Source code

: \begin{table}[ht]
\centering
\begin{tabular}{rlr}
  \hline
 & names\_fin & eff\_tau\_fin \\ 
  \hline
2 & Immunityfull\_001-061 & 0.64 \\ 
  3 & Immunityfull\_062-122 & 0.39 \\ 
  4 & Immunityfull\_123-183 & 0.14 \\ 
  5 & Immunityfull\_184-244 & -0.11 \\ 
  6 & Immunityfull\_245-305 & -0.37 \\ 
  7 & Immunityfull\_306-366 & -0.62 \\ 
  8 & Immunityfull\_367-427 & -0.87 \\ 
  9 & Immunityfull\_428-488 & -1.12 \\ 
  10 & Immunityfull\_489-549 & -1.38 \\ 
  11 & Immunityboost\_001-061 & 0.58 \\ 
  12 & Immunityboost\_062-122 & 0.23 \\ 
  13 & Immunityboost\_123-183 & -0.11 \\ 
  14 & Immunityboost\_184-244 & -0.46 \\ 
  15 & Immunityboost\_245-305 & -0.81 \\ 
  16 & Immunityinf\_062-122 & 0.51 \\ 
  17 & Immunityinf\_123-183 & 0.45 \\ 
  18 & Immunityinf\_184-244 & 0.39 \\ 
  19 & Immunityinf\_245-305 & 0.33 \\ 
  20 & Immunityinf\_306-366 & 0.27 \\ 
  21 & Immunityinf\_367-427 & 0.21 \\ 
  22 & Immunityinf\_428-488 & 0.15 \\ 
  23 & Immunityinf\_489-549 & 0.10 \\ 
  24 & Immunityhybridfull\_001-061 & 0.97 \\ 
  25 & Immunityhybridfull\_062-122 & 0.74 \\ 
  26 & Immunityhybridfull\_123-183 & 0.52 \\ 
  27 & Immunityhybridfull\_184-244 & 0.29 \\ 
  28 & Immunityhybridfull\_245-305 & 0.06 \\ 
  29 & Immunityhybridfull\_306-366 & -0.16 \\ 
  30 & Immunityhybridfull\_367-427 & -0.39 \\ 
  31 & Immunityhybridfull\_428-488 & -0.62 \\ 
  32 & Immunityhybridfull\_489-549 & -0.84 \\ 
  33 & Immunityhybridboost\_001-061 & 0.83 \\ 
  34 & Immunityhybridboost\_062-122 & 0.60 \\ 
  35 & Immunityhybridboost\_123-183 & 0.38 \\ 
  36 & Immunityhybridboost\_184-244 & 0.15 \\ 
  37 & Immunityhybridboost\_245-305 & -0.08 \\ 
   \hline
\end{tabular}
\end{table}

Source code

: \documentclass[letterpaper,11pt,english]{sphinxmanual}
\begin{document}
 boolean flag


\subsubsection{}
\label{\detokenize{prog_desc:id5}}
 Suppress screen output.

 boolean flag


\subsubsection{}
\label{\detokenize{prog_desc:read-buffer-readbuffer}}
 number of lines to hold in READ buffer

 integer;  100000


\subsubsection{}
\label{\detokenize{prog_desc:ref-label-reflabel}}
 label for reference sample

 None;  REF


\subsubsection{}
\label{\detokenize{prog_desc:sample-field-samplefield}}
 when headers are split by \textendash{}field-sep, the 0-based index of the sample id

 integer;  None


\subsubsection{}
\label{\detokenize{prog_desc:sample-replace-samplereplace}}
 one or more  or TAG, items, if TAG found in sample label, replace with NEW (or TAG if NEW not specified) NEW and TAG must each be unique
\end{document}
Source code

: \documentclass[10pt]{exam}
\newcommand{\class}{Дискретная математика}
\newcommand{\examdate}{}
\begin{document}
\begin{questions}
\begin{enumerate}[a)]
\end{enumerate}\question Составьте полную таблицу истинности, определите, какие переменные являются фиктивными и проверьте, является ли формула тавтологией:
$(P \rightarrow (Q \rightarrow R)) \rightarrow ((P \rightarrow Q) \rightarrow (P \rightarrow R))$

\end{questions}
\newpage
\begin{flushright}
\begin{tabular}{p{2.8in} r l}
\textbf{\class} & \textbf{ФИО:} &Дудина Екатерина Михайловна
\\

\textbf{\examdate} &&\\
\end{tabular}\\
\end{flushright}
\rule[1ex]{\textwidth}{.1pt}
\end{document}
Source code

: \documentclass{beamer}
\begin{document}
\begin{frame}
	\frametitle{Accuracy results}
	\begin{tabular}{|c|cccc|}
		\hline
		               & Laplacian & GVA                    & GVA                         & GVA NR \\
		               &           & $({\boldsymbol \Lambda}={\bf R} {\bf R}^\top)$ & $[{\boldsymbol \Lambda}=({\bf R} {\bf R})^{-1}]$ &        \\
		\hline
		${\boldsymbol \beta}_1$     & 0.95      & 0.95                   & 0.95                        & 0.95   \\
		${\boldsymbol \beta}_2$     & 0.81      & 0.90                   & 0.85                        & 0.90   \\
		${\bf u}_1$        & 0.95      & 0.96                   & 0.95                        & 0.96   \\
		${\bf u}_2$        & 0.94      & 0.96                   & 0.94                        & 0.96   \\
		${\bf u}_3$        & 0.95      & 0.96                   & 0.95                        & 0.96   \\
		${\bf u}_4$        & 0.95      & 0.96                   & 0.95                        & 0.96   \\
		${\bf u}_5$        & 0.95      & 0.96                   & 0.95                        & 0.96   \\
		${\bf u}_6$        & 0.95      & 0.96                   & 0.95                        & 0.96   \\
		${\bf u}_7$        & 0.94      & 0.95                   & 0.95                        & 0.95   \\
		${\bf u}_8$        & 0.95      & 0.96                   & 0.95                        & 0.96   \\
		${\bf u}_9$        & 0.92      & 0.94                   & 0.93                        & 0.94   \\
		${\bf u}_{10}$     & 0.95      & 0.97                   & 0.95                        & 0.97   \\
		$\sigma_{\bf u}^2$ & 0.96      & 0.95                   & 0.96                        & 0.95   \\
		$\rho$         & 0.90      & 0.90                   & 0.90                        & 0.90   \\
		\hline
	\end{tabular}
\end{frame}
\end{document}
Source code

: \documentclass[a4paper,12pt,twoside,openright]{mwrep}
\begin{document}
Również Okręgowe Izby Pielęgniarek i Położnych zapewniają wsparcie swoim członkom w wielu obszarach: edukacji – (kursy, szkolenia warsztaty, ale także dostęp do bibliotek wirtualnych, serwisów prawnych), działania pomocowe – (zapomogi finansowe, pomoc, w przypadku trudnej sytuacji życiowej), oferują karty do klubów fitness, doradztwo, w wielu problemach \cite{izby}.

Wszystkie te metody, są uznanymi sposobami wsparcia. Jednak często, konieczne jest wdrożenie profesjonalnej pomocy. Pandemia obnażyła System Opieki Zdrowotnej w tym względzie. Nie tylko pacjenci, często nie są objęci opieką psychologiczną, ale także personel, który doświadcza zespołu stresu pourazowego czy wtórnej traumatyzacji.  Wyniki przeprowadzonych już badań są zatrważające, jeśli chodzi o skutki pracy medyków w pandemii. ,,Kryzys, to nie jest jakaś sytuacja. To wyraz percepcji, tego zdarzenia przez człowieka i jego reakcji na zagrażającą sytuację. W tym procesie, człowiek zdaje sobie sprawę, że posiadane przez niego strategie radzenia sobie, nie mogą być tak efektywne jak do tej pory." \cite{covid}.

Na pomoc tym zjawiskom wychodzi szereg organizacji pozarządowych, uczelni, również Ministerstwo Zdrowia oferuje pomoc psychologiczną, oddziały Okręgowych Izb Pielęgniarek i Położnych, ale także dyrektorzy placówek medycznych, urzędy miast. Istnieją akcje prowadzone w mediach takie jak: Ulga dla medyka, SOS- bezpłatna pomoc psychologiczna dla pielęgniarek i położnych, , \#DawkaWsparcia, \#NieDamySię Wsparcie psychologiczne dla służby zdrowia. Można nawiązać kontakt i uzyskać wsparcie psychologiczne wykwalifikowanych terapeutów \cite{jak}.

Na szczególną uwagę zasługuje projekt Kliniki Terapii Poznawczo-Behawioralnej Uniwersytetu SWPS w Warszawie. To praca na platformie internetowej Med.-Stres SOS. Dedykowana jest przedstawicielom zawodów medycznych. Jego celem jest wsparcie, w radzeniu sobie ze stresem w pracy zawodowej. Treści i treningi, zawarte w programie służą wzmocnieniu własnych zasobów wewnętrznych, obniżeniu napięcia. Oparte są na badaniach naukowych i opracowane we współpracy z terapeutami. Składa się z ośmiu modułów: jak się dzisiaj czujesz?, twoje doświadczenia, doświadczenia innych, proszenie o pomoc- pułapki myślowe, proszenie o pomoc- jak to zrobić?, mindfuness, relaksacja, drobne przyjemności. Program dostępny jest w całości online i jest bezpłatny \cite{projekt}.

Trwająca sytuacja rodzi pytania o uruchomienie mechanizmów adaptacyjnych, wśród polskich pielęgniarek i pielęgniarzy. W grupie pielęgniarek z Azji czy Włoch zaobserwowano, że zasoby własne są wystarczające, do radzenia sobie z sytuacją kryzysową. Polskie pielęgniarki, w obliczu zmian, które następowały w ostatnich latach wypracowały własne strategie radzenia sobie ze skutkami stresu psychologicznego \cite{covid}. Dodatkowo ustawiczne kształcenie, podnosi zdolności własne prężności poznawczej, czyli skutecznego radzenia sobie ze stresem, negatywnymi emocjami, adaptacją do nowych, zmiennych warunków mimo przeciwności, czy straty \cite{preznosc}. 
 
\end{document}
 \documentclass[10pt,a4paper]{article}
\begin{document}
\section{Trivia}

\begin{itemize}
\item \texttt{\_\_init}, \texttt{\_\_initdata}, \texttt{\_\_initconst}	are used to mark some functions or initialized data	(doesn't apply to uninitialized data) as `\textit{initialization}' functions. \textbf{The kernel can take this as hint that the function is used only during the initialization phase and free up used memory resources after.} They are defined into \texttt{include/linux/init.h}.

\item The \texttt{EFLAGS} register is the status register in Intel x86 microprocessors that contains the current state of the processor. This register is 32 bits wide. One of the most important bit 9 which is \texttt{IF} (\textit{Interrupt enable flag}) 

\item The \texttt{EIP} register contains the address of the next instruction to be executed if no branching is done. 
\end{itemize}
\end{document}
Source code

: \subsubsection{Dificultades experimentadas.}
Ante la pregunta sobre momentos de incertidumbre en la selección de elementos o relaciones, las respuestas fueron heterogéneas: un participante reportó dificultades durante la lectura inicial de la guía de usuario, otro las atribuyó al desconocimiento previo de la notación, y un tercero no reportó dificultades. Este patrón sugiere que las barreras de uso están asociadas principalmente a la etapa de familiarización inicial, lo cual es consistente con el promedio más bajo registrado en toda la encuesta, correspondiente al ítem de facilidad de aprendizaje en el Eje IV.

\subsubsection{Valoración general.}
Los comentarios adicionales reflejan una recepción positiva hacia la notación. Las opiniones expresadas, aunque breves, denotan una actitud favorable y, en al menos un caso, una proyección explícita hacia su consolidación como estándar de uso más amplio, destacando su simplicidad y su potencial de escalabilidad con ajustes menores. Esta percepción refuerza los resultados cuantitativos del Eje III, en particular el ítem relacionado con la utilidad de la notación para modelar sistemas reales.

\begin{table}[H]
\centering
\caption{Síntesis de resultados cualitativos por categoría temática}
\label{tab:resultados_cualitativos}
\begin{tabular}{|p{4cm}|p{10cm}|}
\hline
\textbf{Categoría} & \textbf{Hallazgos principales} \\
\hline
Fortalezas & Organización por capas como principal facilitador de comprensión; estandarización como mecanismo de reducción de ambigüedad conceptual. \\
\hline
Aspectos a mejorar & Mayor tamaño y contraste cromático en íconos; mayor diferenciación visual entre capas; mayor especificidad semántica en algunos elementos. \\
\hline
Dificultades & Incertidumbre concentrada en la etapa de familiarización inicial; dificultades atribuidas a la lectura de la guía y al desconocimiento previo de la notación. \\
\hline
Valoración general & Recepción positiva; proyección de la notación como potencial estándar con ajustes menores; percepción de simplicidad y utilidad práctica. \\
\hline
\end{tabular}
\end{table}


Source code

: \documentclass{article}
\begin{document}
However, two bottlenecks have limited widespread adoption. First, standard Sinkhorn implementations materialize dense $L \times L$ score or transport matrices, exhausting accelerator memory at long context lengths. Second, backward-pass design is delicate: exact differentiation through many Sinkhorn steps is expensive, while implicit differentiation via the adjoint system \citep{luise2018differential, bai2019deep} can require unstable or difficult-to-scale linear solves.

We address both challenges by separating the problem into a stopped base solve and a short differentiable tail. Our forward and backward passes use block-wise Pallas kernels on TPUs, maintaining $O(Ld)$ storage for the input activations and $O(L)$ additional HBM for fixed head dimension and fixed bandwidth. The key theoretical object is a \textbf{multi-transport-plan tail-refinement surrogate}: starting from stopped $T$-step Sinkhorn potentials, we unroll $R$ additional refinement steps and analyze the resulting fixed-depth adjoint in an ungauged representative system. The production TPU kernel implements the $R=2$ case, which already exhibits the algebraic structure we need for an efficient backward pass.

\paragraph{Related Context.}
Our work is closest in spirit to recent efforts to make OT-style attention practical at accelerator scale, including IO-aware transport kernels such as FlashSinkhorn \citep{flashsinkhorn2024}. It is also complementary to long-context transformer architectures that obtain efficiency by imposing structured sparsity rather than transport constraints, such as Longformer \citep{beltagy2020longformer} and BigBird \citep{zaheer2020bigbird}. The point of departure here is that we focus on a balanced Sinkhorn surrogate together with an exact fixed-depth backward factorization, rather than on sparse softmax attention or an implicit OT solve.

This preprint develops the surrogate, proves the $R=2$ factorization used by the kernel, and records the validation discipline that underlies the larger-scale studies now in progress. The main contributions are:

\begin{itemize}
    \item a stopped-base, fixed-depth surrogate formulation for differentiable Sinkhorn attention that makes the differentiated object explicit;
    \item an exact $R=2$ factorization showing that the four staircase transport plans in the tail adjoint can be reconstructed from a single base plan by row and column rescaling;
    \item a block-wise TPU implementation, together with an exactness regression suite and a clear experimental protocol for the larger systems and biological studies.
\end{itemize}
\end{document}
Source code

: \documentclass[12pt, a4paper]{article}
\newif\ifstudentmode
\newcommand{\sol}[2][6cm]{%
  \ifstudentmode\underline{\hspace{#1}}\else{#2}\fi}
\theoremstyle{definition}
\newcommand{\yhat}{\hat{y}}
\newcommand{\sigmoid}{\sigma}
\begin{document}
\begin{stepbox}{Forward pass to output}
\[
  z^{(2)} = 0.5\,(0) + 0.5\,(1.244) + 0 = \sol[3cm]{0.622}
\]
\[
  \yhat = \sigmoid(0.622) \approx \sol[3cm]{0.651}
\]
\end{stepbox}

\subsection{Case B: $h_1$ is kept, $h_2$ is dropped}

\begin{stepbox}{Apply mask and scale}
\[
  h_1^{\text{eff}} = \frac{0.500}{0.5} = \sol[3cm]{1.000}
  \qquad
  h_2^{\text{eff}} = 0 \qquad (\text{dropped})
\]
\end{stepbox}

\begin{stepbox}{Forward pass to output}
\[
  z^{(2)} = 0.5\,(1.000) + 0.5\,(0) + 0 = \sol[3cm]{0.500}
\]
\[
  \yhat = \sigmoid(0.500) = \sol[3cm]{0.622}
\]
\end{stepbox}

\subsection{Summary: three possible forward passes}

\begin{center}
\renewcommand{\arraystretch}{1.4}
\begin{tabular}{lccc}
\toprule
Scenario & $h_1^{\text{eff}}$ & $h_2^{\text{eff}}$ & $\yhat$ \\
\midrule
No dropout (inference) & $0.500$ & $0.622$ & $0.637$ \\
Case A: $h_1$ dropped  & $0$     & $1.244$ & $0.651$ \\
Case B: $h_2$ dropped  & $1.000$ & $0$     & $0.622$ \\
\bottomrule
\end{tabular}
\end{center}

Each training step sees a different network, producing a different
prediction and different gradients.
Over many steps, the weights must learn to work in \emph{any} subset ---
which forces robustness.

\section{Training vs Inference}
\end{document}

--

• _WORK REQUIRED_
Pull every line containing "previo" out of the data above.

• _EXERCISE OUTPUT_
Ante la pregunta sobre momentos de incertidumbre en la selección de elementos o relaciones, las respuestas fueron heterogéneas: un participante reportó dificultades durante la lectura inicial de la guía de usuario, otro las atribuyó al desconocimiento previo de la notación, y un tercero no reportó dificultades. Este patrón sugiere que las barreras de uso están asociadas principalmente a la etapa de familiarización inicial, lo cual es consistente con el promedio más bajo registrado en toda la encuesta, correspondiente al ítem de facilidad de aprendizaje en el Eje IV.
Dificultades & Incertidumbre concentrada en la etapa de familiarización inicial; dificultades atribuidas a la lectura de la guía y al desconocimiento previo de la notación. \\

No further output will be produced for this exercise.